Chief Scarlet Crow (Kan-Yu-Tu-Duta, or Kangiduta) was a chief of the Sisseton-Wahpeton Oyate band of the Sioux nation. In February 1867 at the age of 42, Scarlet Crow joined the Sioux delegation to Washington to negotiate terms for securing the Sisseton-Wahpeton Oyate’s residency on their own lands. An initial agreement was reached on February 19th, but negotiations reopened on the 19th.
The proposed revisions included the removal of multiple articles favorable to the Sioux and the addition of a term that would allow the U.S. government to make land appropriations and payments "in [their] own discretion[.]" Scarlet Crow protested to President Andrew Johnson that the signers of the treaty were not "chiefs," which caused the president to leave the meeting.
On February 24, 1867, amid the renegotiations, Scarlet Crow vanished without warning from his lodgings. A $100 reward for his return was offered by the Indian Bureau. His body was reported found over two weeks later in Arlington, Virginia, two miles from the barracks. He had been hanged from a tree with the green blanket he had last been seen wearing. Although ultimately ruled a su***de, the circumstances of Scarlet Crow’s death insinuated foul play. The branches he had been tied to bent under his weight, and the blanket’s knots were not done in the style used by his tribe, among other indications. It was suspected by his tribesmen, as well as Indian Agent Joseph Brown, that he had been kidnapped and murdered, his body strung up to make it look self-inflicted.
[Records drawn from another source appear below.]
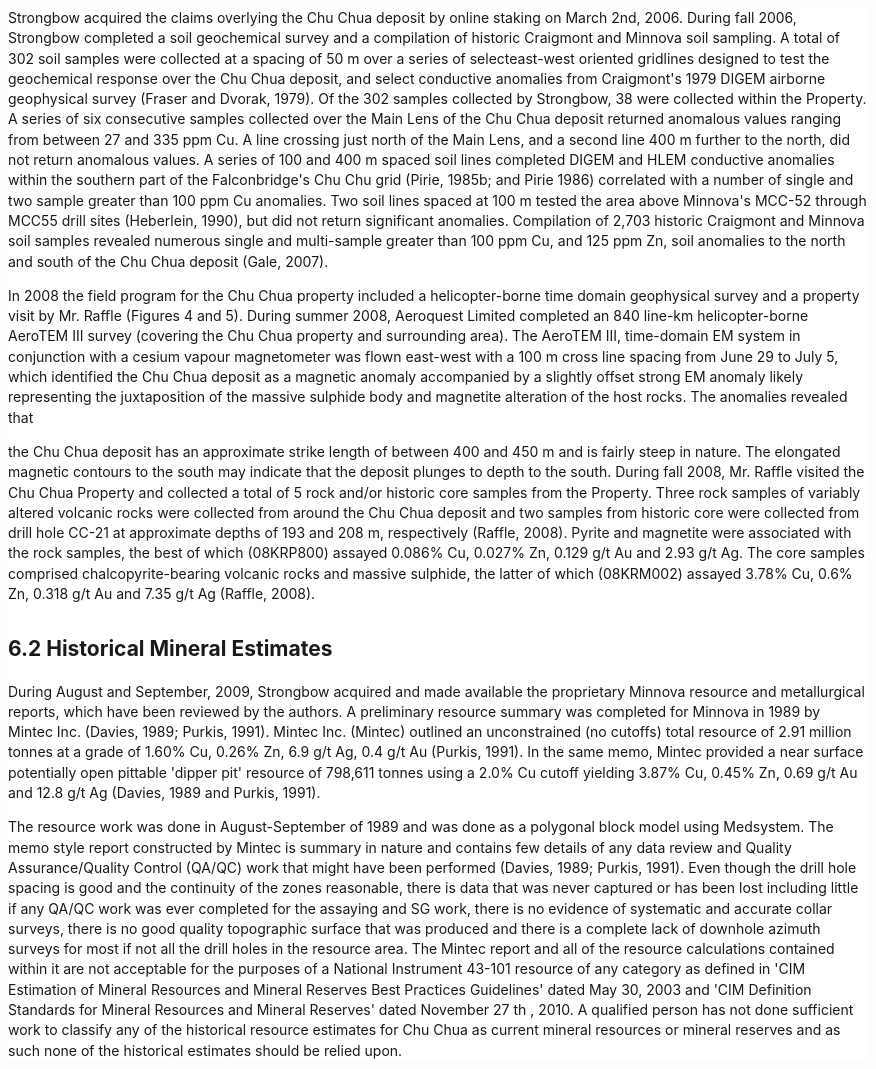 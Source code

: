 Strongbow acquired the claims overlying the Chu Chua deposit by online staking on March 2nd, 2006. During fall 2006, Strongbow completed a soil geochemical survey and a  compilation  of  historic  Craigmont  and  Minnova  soil  sampling.    A  total  of  302  soil samples were collected at a spacing of 50 m over a series of selecteast-west oriented gridlines designed to test the geochemical response over the Chu Chua deposit, and select  conductive  anomalies  from  Craigmont's  1979  DIGEM  airborne  geophysical survey  (Fraser  and  Dvorak,  1979).    Of  the  302  samples  collected  by  Strongbow,  38 were collected within the Property.  A series of six consecutive samples collected over the  Main  Lens  of  the  Chu  Chua  deposit  returned  anomalous  values  ranging  from between 27 and 335 ppm Cu. A line crossing just north of the Main Lens, and a second line 400 m further to the north, did not return anomalous values.  A series of 100 and 400 m spaced soil lines completed DIGEM and HLEM conductive anomalies within the southern  part  of  the  Falconbridge's  Chu  Chu  grid  (Pirie,  1985b;  and  Pirie  1986) correlated with a number of single and two sample greater than 100 ppm Cu anomalies. Two soil lines spaced at 100 m tested the area above Minnova's MCC-52 through MCC55 drill sites (Heberlein, 1990), but did not return significant anomalies.  Compilation of 2,703  historic  Craigmont  and  Minnova  soil  samples  revealed  numerous  single  and multi-sample greater than 100 ppm Cu, and 125 ppm Zn, soil anomalies to the north and south of the Chu Chua deposit (Gale, 2007).

In 2008 the field program for the Chu Chua property included a helicopter-borne time domain geophysical survey and a property visit by  Mr. Raffle (Figures 4 and 5). During  summer  2008,  Aeroquest  Limited  completed  an  840  line-km  helicopter-borne AeroTEM  III  survey  (covering  the  Chu  Chua  property  and  surrounding  area).    The AeroTEM III, time-domain EM system in conjunction with a cesium vapour magnetometer was flown east-west with a 100 m cross line spacing from June 29 to July 5, which identified the Chu Chua deposit as a magnetic anomaly accompanied by a slightly  offset  strong  EM  anomaly  likely  representing  the  juxtaposition  of  the  massive sulphide body and magnetite alteration of the host rocks. The anomalies revealed that



the Chu Chua deposit has an approximate strike length of between 400 and 450 m and is  fairly  steep  in  nature.    The  elongated  magnetic  contours  to  the  south  may  indicate that the deposit plunges to depth to the south. During fall 2008, Mr. Raffle visited the Chu Chua Property and collected a total of 5 rock and/or historic core samples from the Property.    Three  rock  samples  of  variably  altered  volcanic  rocks  were  collected  from around the Chu Chua deposit and two samples from historic core were collected from drill  hole CC-21 at approximate depths of 193 and 208 m, respectively (Raffle, 2008). Pyrite  and  magnetite  were  associated  with  the  rock  samples,  the  best  of  which (08KRP800) assayed 0.086% Cu, 0.027% Zn, 0.129 g/t Au and 2.93 g/t Ag.  The core samples comprised chalcopyrite-bearing volcanic rocks and massive sulphide, the latter of  which  (08KRM002)  assayed  3.78%  Cu,  0.6%  Zn,  0.318  g/t  Au  and  7.35  g/t  Ag (Raffle, 2008).

## 6.2   Historical Mineral Estimates

During August and September, 2009, Strongbow acquired and made available the proprietary Minnova resource and metallurgical reports, which have been reviewed by the  authors.  A  preliminary  resource  summary  was completed for Minnova in 1989 by Mintec Inc. (Davies, 1989; Purkis, 1991). Mintec Inc. (Mintec) outlined an unconstrained (no cutoffs) total resource of 2.91 million tonnes at a grade of 1.60% Cu, 0.26% Zn, 6.9 g/t Ag, 0.4 g/t Au (Purkis, 1991).  In the same memo, Mintec provided a near surface potentially open pittable 'dipper pit' resource of 798,611 tonnes using a 2.0% Cu cutoff yielding 3.87% Cu, 0.45% Zn, 0.69 g/t Au and 12.8 g/t Ag (Davies, 1989 and Purkis, 1991).

The  resource  work  was  done  in  August-September  of  1989  and  was  done  as  a polygonal block model using Medsystem. The memo style report constructed by Mintec is summary  in  nature  and  contains  few  details  of  any  data  review  and  Quality Assurance/Quality  Control  (QA/QC)  work  that  might  have  been  performed  (Davies, 1989; Purkis, 1991).  Even though the drill hole spacing is good and the continuity of the zones reasonable, there is data that was never captured or has been lost including little if  any  QA/QC  work  was  ever  completed  for  the  assaying  and  SG  work,  there  is  no evidence of systematic and accurate collar surveys, there is no good quality topographic surface that was produced and there is a complete lack of downhole azimuth surveys for most if not all the drill holes in the resource area.  The Mintec report and all of the resource  calculations  contained  within  it  are  not  acceptable  for  the  purposes  of  a National Instrument 43-101 resource of any category as defined in 'CIM Estimation of Mineral  Resources  and  Mineral  Reserves  Best  Practices  Guidelines'  dated  May  30, 2003  and  'CIM  Definition  Standards  for  Mineral  Resources  and  Mineral  Reserves' dated November 27 th , 2010.  A qualified person has not done sufficient work to classify any of the historical resource estimates for Chu Chua as current mineral resources or mineral reserves and as such none of the historical estimates should be relied upon. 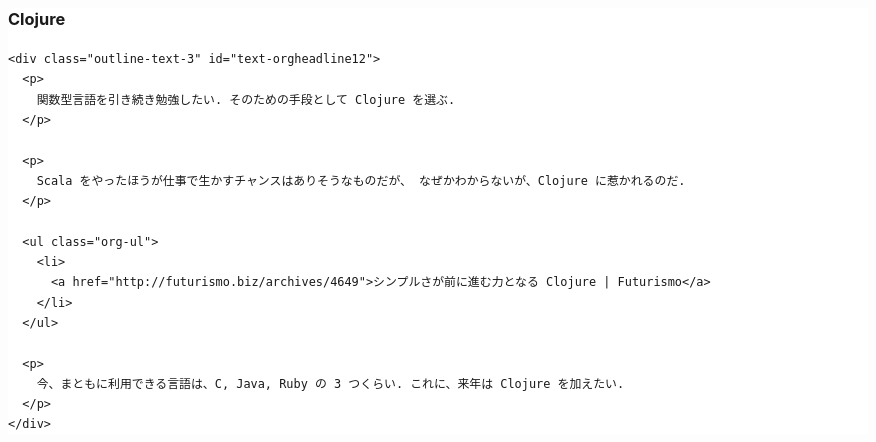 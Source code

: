   <div id="outline-container-orgheadline12" class="outline-3">
    <h3 id="orgheadline12">
      Clojure
    </h3>
    
    <div class="outline-text-3" id="text-orgheadline12">
      <p>
        関数型言語を引き続き勉強したい. そのための手段として Clojure を選ぶ.
      </p>
      
      <p>
        Scala をやったほうが仕事で生かすチャンスはありそうなものだが、 なぜかわからないが、Clojure に惹かれるのだ.
      </p>
      
      <ul class="org-ul">
        <li>
          <a href="http://futurismo.biz/archives/4649">シンプルさが前に進む力となる Clojure | Futurismo</a>
        </li>
      </ul>
      
      <p>
        今、まともに利用できる言語は、C, Java, Ruby の 3 つくらい. これに、来年は Clojure を加えたい.
      </p>
    </div>
  </div>
</div> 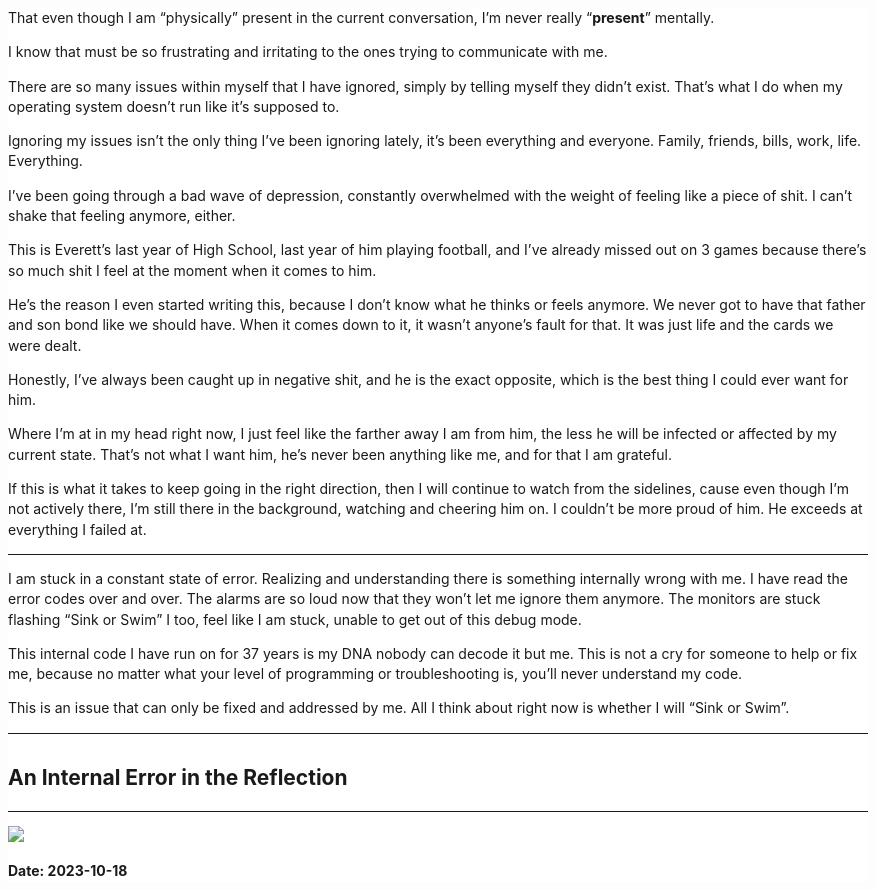 That even though I am “physically” present in the current conversation, I’m never really “**present**” mentally.

I know that must be so frustrating and irritating to the ones trying to communicate with me.

There are so many issues within myself that I have ignored, simply by telling myself they didn’t exist. That’s what I do when my operating system doesn’t run like it’s supposed to.

Ignoring my issues isn’t the only thing I’ve been ignoring lately, it’s been everything and everyone. Family, friends, bills, work, life. Everything.

I’ve been going through a bad wave of depression, constantly overwhelmed with the weight of feeling like a piece of shit. I can’t shake that feeling anymore, either.

This is Everett’s last year of High School, last year of him playing football, and I’ve already missed out on 3 games because there’s so much shit I feel at the moment when it comes to him.

He’s the reason I even started writing this, because I don’t know what he thinks or feels anymore. We never got to have that father and son bond like we should have. When it comes down to it, it wasn’t anyone’s fault for that. It was just life and the cards we were dealt.

Honestly, I’ve always been caught up in negative shit, and he is the exact opposite,
which is the best thing I could ever want for him.

Where I’m at in my head right now, I just feel like the farther away I am from him, the less he will be infected or affected by my current state. That’s not what I want him, he’s never been anything like me, and for that I am grateful.

If this is what it takes to keep going in the right direction, then I will continue to watch from the sidelines, cause even though I’m not actively there, I’m still there in the background, watching and cheering him on. I couldn’t be more proud of him. He exceeds at everything I failed at.

---

I am stuck in a constant state of error. Realizing and understanding there is something internally wrong with me. I have read the error codes over and over. The alarms are so loud now that they won’t let me ignore them anymore. The monitors are stuck flashing “Sink or Swim” I too, feel like I am stuck, unable to get out of this debug mode.

This internal code I have run on for 37 years is my DNA nobody can decode it but me. This is not a cry for someone to help or fix me, because no matter what your level of programming or troubleshooting is, you’ll never understand my code.

This is an issue that can only be fixed and addressed by me. All I think about right now is whether I will “Sink or Swim”.


---

## An Internal Error in the Reflection

---


![](https://begininfiniteloop.wordpress.com/wp-content/uploads/2023/11/image.jpg?w=1024)

**Date: 2023-10-18**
Scarlet Crow's signature (an X) is found on the initial treaty. The amended document lacks his signature. It instead reads "DEAD" next to his name.
Scarlet Crow left behind a wife and children. His son, Sam, petitioned Congress in 1912 to mark Scarlet Crow’s grave at Congressional Cemetery. His descendants still visit and mourn the injustice of his suspicious death.